The answer lies, at least in part, in the way that fragile minds can be shaped by the algorithm that powers Google Search.
It lies in the way Google’s algorithm can promote false propaganda written by extremists at the expense of accurate information from reputable sources.
Roof’s radicalization began, as he later wrote in an online manifesto, when he typed the words “black on White crime” into Google and found what he described as “pages upon pages of these brutal black on White murders.”
As one who has done countless Google searches on topics, either Googling in the topic directly or doing keyword searches of selected words and phrases extracted from other websites, I have been appalled at how certain topics will saturate the Google pages. Investigating the source of conspiracy theories, I'll select a phrase and then find that phrase in the first six or seven pages of Google websites containing that phrase. For those not savvy about the internet and Google, they can be led to believe that all those pages and pages of falsehoods repeated over and over again must be true.
Of course I usually also go to fact checking websites if there is any doubt.

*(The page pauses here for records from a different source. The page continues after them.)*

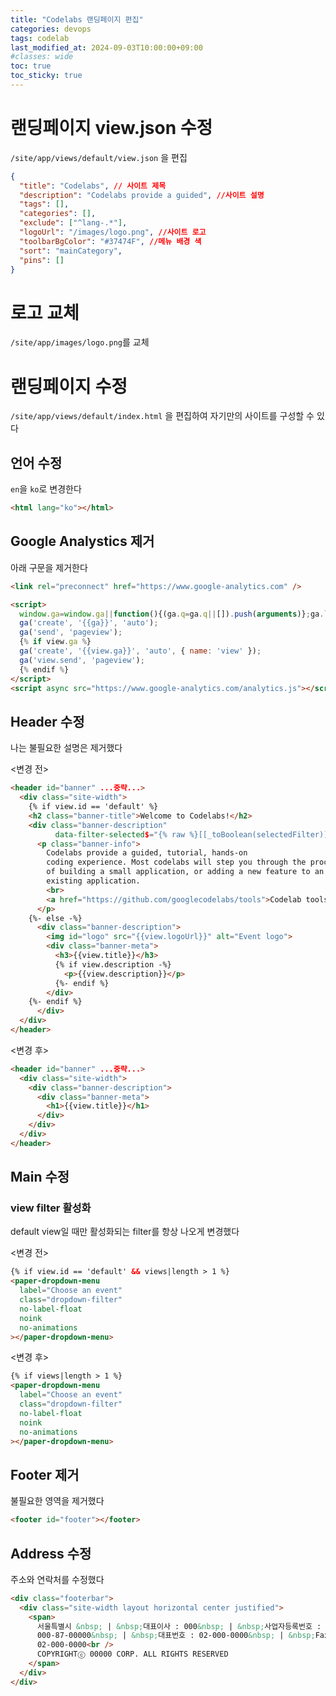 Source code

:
 ```yaml
---
title: "Codelabs 랜딩페이지 편집"
categories: devops
tags: codelab
last_modified_at: 2024-09-03T10:00:00+09:00
#classes: wide
toc: true
toc_sticky: true
---
```


# 랜딩페이지 view.json 수정

`/site/app/views/default/view.json` 을 편집

```json
{
  "title": "Codelabs", // 사이트 제목
  "description": "Codelabs provide a guided", //사이트 설명
  "tags": [],
  "categories": [],
  "exclude": ["^lang-.*"],
  "logoUrl": "/images/logo.png", //사이트 로고
  "toolbarBgColor": "#37474F", //메뉴 배경 색
  "sort": "mainCategory",
  "pins": []
}
```

# 로고 교체

`/site/app/images/logo.png`를 교체

# 랜딩페이지 수정

`/site/app/views/default/index.html` 을 편집하여 자기만의 사이트를 구성할 수 있다

## 언어 수정

`en`을 `ko`로 변경한다

```html
<html lang="ko"></html>
```

## Google Analystics 제거

아래 구문을 제거한다

```html
<link rel="preconnect" href="https://www.google-analytics.com" />

<script>
  window.ga=window.ga||function(){(ga.q=ga.q||[]).push(arguments)};ga.l=+new Date;
  ga('create', '{{ga}}', 'auto');
  ga('send', 'pageview');
  {% if view.ga %}
  ga('create', '{{view.ga}}', 'auto', { name: 'view' });
  ga('view.send', 'pageview');
  {% endif %}
</script>
<script async src="https://www.google-analytics.com/analytics.js"></script>
```

## Header 수정

나는 불필요한 설명은 제거했다

<변경 전>

```html
<header id="banner" ...중략...>
  <div class="site-width">
    {% if view.id == 'default' %}
    <h2 class="banner-title">Welcome to Codelabs!</h2>
    <div class="banner-description"
          data-filter-selected$="{% raw %}[[_toBoolean(selectedFilter)]]{% endraw %}">
      <p class="banner-info">
        Codelabs provide a guided, tutorial, hands-on
        coding experience. Most codelabs will step you through the process
        of building a small application, or adding a new feature to an
        existing application.
        <br>
        <a href="https://github.com/googlecodelabs/tools">Codelab tools on GitHub</a>
      </p>
    {%- else -%}
      <div class="banner-description">
        <img id="logo" src="{{view.logoUrl}}" alt="Event logo">
        <div class="banner-meta">
          <h3>{{view.title}}</h3>
          {% if view.description -%}
            <p>{{view.description}}</p>
          {%- endif %}
        </div>
    {%- endif %}
      </div>
  </div>
</header>
```

<변경 후>

```html
<header id="banner" ...중략...>
  <div class="site-width">
    <div class="banner-description">
      <div class="banner-meta">
        <h1>{{view.title}}</h1>
      </div>
    </div>
  </div>
</header>
```

## Main 수정

### view filter 활성화

default view일 때만 활성화되는 filter를 항상 나오게 변경했다

<변경 전>

```html
{% if view.id == 'default' && views|length > 1 %}
<paper-dropdown-menu
  label="Choose an event"
  class="dropdown-filter"
  no-label-float
  noink
  no-animations
></paper-dropdown-menu>
```

<변경 후>

```html
{% if views|length > 1 %}
<paper-dropdown-menu
  label="Choose an event"
  class="dropdown-filter"
  no-label-float
  noink
  no-animations
></paper-dropdown-menu>
```

## Footer 제거

불필요한 영역을 제거했다

```html
<footer id="footer"></footer>
```

## Address 수정

주소와 연락처를 수정했다

```html
<div class="footerbar">
  <div class="site-width layout horizontal center justified">
    <span>
      서울특별시 &nbsp; | &nbsp;대표이사 : 000&nbsp; | &nbsp;사업자등록번호 :
      000-87-00000&nbsp; | &nbsp;대표번호 : 02-000-0000&nbsp; | &nbsp;Fax :
      02-000-0000<br />
      COPYRIGHTⓒ 00000 CORP. ALL RIGHTS RESERVED
    </span>
  </div>
</div>
```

Getting back to the Dylann Roof story, I was under the impression that the hatred he had for Blacks must have been learned from his parents in his home. In this case, the article suggests otherwise -- he learned it at home by browsing the internet. Maybe, but the absence of parenting can be as bad as bad parenting.
Dylann Roof's age also may have been a factor. He was young enough to have his mind warped by these sadistic folks.
Thoughts? This has major ramifications if you give it some thought. Try the experiment by Googling a phrase from a conspiracy website and see what comes up on Google.